Monday, Aug. 04, 1947
The Anatomy of Courage
THE STEEPER CLIFF (340 pp.)--David Davidson--Random House ($3).
This is perhaps the best novel yet written by an American about postwar Germany. It is sometimes too stagey, often too self-consciously penetrating in its analysis of character. But it is honest, observant, and has a theme at once simple and troubling. Its hero, Lieut. Cooper, works in the Newspaper Section of Military Government; his job is to unearth heroes, i.e., German journalists who had bucked the Nazis and somehow survived. He squirms guiltily in his role of judging conqueror. How would he, as a German, have stood the test of the Nazi terror? What right has he, a noncombatant desk officer who has always doubted his own courage, to browbeat the uncourageous?
Many a contemptuous observer of the conquered Germans must have had moments when he asked himself such questions. Lieut. Cooper had reached the age of 37 without disproving his fear that he was a coward. "He had hoped finally it would be in this war, the first war in which the psychiatrists had made it 'all right' to be afraid, so long as you were brave," that he would rebuild his self-respect. "He had rushed out on Dec. 8, 1941, to seek another chance."
After the Last Shot. He didn't get it. He sat out the war in uniform in his native New York, half an hour from home by subway. "Now finally he was facing the enemy, in their holy city of Munich, but late, a month after the last shot." To his desk come scores of German newspapermen begging licenses to enable them to find work. As he flays the unheroic, passive collaborators among them, Cooper becomes obsessed by a desire to know what his own behavior would have been under similar circumstances.
He uses as a measuring-rod a man he knows only by a card in a file, Adam Lorenz, an anti-Nazi journalist who had stood up to Hitler before & after 1933. From Lorenz' father, wife and friends, Cooper learns that Lorenz too had to fight the unheroic in himself. He had become a hero, a concentration-camp veteran, because he had been afraid not to be one. Cooper's search for Lorenz, against orders from his superiors, becomes the major action of the book. "If I've come this far . . . it's because I'm obsessed with curiosity. I am letting the history of Adam Lorenz tell me just how I would have behaved myself in the Third Reich."
When Cooper finds Lorenz, he discovers that the Gestapo had ways of cracking even heroes, that those once tortured seldom successfully faced a second dose. Said one Gestapo victim, "indicating the gaudy Christ-on-the-Cross on the wall behind him, 'I'll wager that even He would not have undertaken it a second time. Not for anybody.' "
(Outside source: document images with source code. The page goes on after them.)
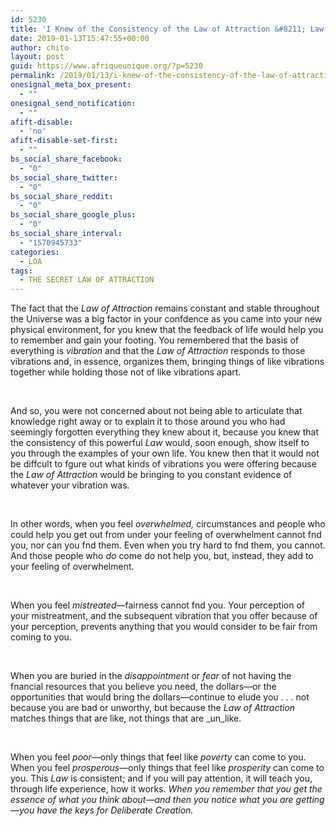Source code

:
 ```yaml
---
id: 5230
title: 'I Knew of the Consistency of the Law of Attraction &#8211; Law of Attraction'
date: 2019-01-13T15:47:55+00:00
author: chito
layout: post
guid: https://www.afriqueunique.org/?p=5230
permalink: /2019/01/13/i-knew-of-the-consistency-of-the-law-of-attraction-law-of-attraction/
onesignal_meta_box_present:
  - ""
onesignal_send_notification:
  - ""
afift-disable:
  - 'no'
afift-disable-set-first:
  - ""
bs_social_share_facebook:
  - "0"
bs_social_share_twitter:
  - "0"
bs_social_share_reddit:
  - "0"
bs_social_share_google_plus:
  - "0"
bs_social_share_interval:
  - "1570945733"
categories:
  - LOA
tags:
  - THE SECRET LAW OF ATTRACTION
---
```

The fact that the _Law of Attraction_ remains constant and stable throughout the Universe was a big factor in your confdence as you came into your new physical environment, for you knew that the feedback of life would help you to remember and gain your footing. You remembered that the basis of everything is _vibration_ and that the _Law of Attraction_ responds to those vibrations and, in essence, organizes them, bringing things of like vibrations together while holding those not of like vibrations apart.

&nbsp;

And so, you were not concerned about not being able to articulate that knowledge right away or to explain it to those around you who had seemingly forgotten everything they knew about it, because you knew that the consistency of this powerful _Law_ would, soon enough, show itself to you through the examples of your own life. You knew then that it would not be diffcult to fgure out what kinds of vibrations you were offering because the _Law of Attraction_ would be bringing to you constant evidence of whatever your vibration was.

&nbsp;

In other words, when you feel _overwhelmed,_ circumstances and people who could help you get out from under your feeling of overwhelment cannot fnd you, nor can you fnd them. Even when you try hard to fnd them, you cannot. And those people who _do_ come do not help you, but, instead, they add to your feeling of overwhelment.

&nbsp;

When you feel _mistreated_—fairness cannot fnd you. Your perception of your mistreatment, and the subsequent vibration that you offer because of your perception, prevents anything that you would consider to be fair from coming to you.

&nbsp;

When you are buried in the _disappointment_ or _fear_ of not having the fnancial resources that you believe you need, the dollars—or the opportunities that would bring the dollars—continue to elude you . . . not because you are bad or unworthy, but because the _Law of Attraction_ matches things that are like, not things that are _un_like.

&nbsp;

When you feel _poor_—only things that feel like _poverty_ can come to you. When you feel _prosperous_—only things that feel like _prosperity_ can come to you. This _Law_ is consistent; and if you will pay attention, it will teach you, through life experience, how it works. _When you remember that you get the essence of what you think about—and then you notice what you are getting—you have the keys for Deliberate Creation._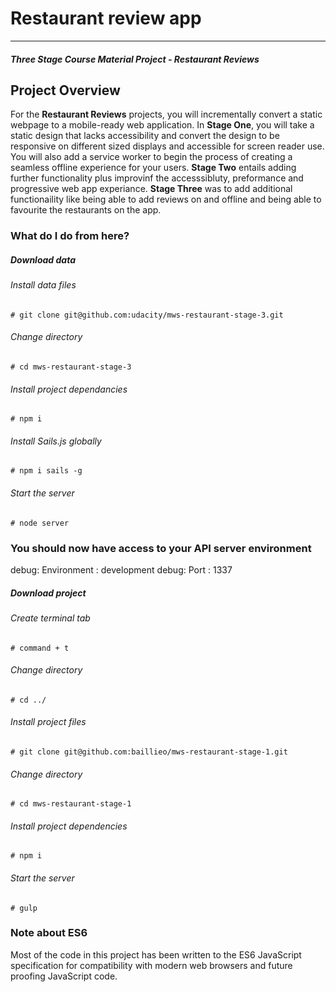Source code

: # Restaurant review app
---
#### _Three Stage Course Material Project - Restaurant Reviews_

## Project Overview

For the **Restaurant Reviews** projects, you will incrementally convert a static webpage to a mobile-ready web application. In **Stage One**, you will take a static design that lacks accessibility and convert the design to be responsive on different sized displays and accessible for screen reader use. You will also add a service worker to begin the process of creating a seamless offline experience for your users. **Stage Two** entails adding further functionality plus improvinf the accesssibluty, preformance and progressive web app experiance. **Stage Three** was to add additional functionaility like being able to add reviews on and offline and being able to favourite the restaurants on the app.

### What do I do from here?


##### Download data

###### Install data files
```Install data 
# git clone git@github.com:udacity/mws-restaurant-stage-3.git
```

###### Change directory
```Change directory
# cd mws-restaurant-stage-3
```
###### Install project dependancies
```Install project dependancies
# npm i
```
###### Install Sails.js globally
```Install sails global
# npm i sails -g
```
###### Start the server
```Start server
# node server
```
### You should now have access to your API server environment
debug: Environment : development
debug: Port        : 1337


##### Download project

###### Create terminal tab
```Create terminal tab
# command + t
```


###### Change directory
```Change directory
# cd ../
```

###### Install project files
```Install data 
# git clone git@github.com:baillieo/mws-restaurant-stage-1.git
```

###### Change directory
```Change directory
# cd mws-restaurant-stage-1
```

###### Install project dependencies
```Install data 
# npm i
```

###### Start the server
```Install data 
# gulp
```




### Note about ES6

Most of the code in this project has been written to the ES6 JavaScript specification for compatibility with modern web browsers and future proofing JavaScript code. 

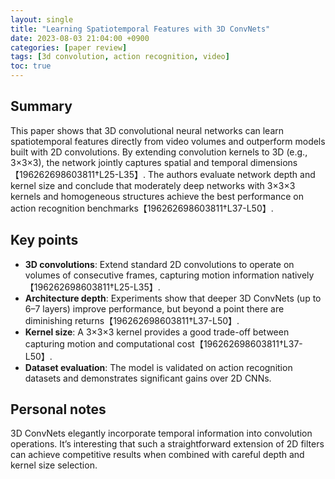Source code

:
 ```yaml
---
layout: single
title: "Learning Spatiotemporal Features with 3D ConvNets"
date: 2023-08-03 21:04:00 +0900
categories: [paper review]
tags: [3d convolution, action recognition, video]
toc: true
---
```


## Summary

This paper shows that 3D convolutional neural networks can learn spatiotemporal features directly from video volumes and outperform models built with 2D convolutions. By extending convolution kernels to 3D (e.g., 3×3×3), the network jointly captures spatial and temporal dimensions【196262698603811†L25-L35】. The authors evaluate network depth and kernel size and conclude that moderately deep networks with 3×3×3 kernels and homogeneous structures achieve the best performance on action recognition benchmarks【196262698603811†L37-L50】.

## Key points
- **3D convolutions**: Extend standard 2D convolutions to operate on volumes of consecutive frames, capturing motion information natively【196262698603811†L25-L35】.
- **Architecture depth**: Experiments show that deeper 3D ConvNets (up to 6–7 layers) improve performance, but beyond a point there are diminishing returns【196262698603811†L37-L50】.
- **Kernel size**: A 3×3×3 kernel provides a good trade-off between capturing motion and computational cost【196262698603811†L37-L50】.
- **Dataset evaluation**: The model is validated on action recognition datasets and demonstrates significant gains over 2D CNNs.

## Personal notes

3D ConvNets elegantly incorporate temporal information into convolution operations. It’s interesting that such a straightforward extension of 2D filters can achieve competitive results when combined with careful depth and kernel size selection.
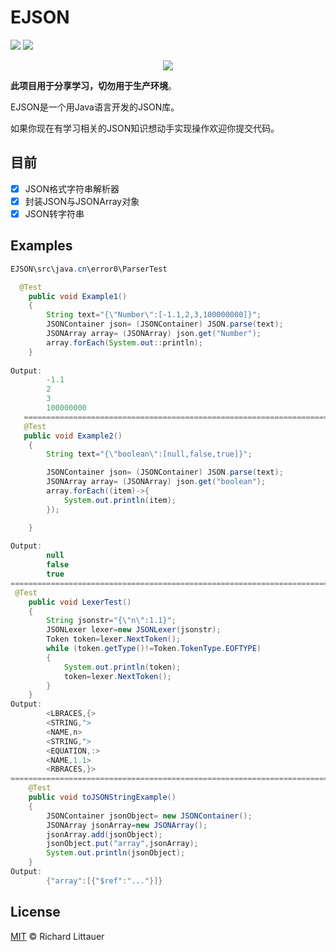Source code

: # EJSON
 ![](https://img.shields.io/badge/language-Java-orange.svg)  ![](https://img.shields.io/badge/license-MIT-000000.svg)



<div align=center>
	<img src="https://s1.ax1x.com/2020/08/28/doKs5d.png" >
</div>


**此项目用于分享学习，切勿用于生产环境**。

EJSON是一个用Java语言开发的JSON库。

如果你现在有学习相关的JSON知识想动手实现操作欢迎你提交代码。

## 目前

- [x] JSON格式字符串解析器 
- [x] 封装JSON与JSONArray对象
- [x] JSON转字符串

## Examples

```java
EJSON\src\java.cn\error0\ParserTest

  @Test
    public void Example1()
    {
        String text="{\"Number\":[-1.1,2,3,100000000]}";
        JSONContainer json= (JSONContainer) JSON.parse(text);
        JSONArray array= (JSONArray) json.get("Number");
        array.forEach(System.out::println);
    }
   
Output:   
        -1.1
        2
        3
        100000000
   ============================================================================================================
   @Test
   public void Example2()
    {
        String text="{\"boolean\":[null,false,true]}";

        JSONContainer json= (JSONContainer) JSON.parse(text);
        JSONArray array= (JSONArray) json.get("boolean");
        array.forEach((item)->{
            System.out.println(item);
        });

    }
    
Output:   
        null
        false
        true
============================================================================================================
 @Test
    public void LexerTest()
    {
        String jsonstr="{\"n\":1.1}";
        JSONLexer lexer=new JSONLexer(jsonstr);
        Token token=lexer.NextToken();
        while (token.getType()!=Token.TokenType.EOFTYPE)
        {
            System.out.println(token);
            token=lexer.NextToken();
        }
    }
Output:      
        <LBRACES,{>
        <STRING,">
        <NAME,n>
        <STRING,">
        <EQUATION,:>
        <NAME,1.1>
        <RBRACES,}>
============================================================================================================
    @Test
    public void toJSONStringExample()
    {
        JSONContainer jsonObject= new JSONContainer();
        JSONArray jsonArray=new JSONArray();
        jsonArray.add(jsonObject);
        jsonObject.put("array",jsonArray);
        System.out.println(jsonObject);
    }
Output:
		{"array":[{"$ref":"..."}]}
```



## License

[MIT](https://github.com/RichardLitt/standard-readme/blob/master/LICENSE) © Richard Littauer

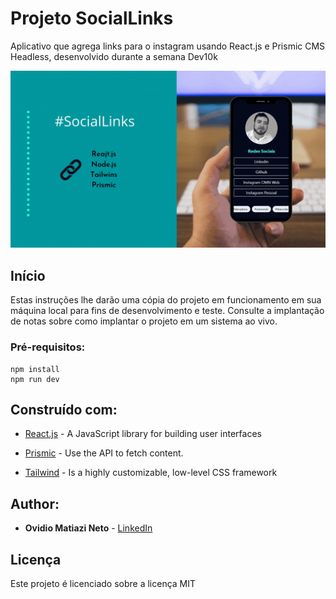# Projeto SocialLinks


Aplicativo que agrega links para o instagram usando React.js e Prismic CMS Headless, desenvolvido durante a semana Dev10k

![Preview](https://github.com/omnweb/Social-Links/blob/master/sociallinks/%23SocialLinks.gif?raw=true)

## Início

Estas instruções lhe darão uma cópia do projeto em funcionamento em sua máquina local para fins de desenvolvimento e teste. Consulte a implantação de notas sobre como implantar o projeto em um sistema ao vivo.

### Pré-requisitos:




```
npm install
npm run dev
```

## Construído com:

* [React.js](https://reactjs.org/) - A JavaScript library for building user interfaces

* [Prismic](https://prismic.io/) - Use the API to fetch content. 

* [Tailwind](https://tailwindcss.com/) - Is a highly customizable, low-level CSS framework


## Author:

* **Ovidio Matiazi Neto** - [LinkedIn](https://www.linkedin.com/in/ovidio-matiazi-neto-38a937130/)


## Licença

Este projeto é licenciado sobre a licença MIT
The Litmus of History. Cooper comes to a conclusion that many Americans will find distasteful, and more will dispute: "This too had to be granted, that we were the creatures of the history into which we were born. Had the seventy million Germans been born in America, they would have lived out their lives drinking soda pop. And had our nation of Americans been Germans, Andrew Cooper among them, we would have divided just as inevitably into Gestapomen and victims, a few of us heroes. It was history which exposed or concealed our capacities for brutality, heroism or cowardice. . . . History was the litmus paper. . . ."
Author Davidson, 39, is a journalist who had just such a job as his hero's with Military Government in Bavaria. The Steeper Cliff is his first novel (his wife, Hilde Abel, has written two), but he was well-known as a scripter of radio programs (Second Husband; Mr. Keen, Tracer of Lost Persons). Like Lieut. Cooper, Davidson fought the war from behind a desk in the U.S., got to Germany after V-E day.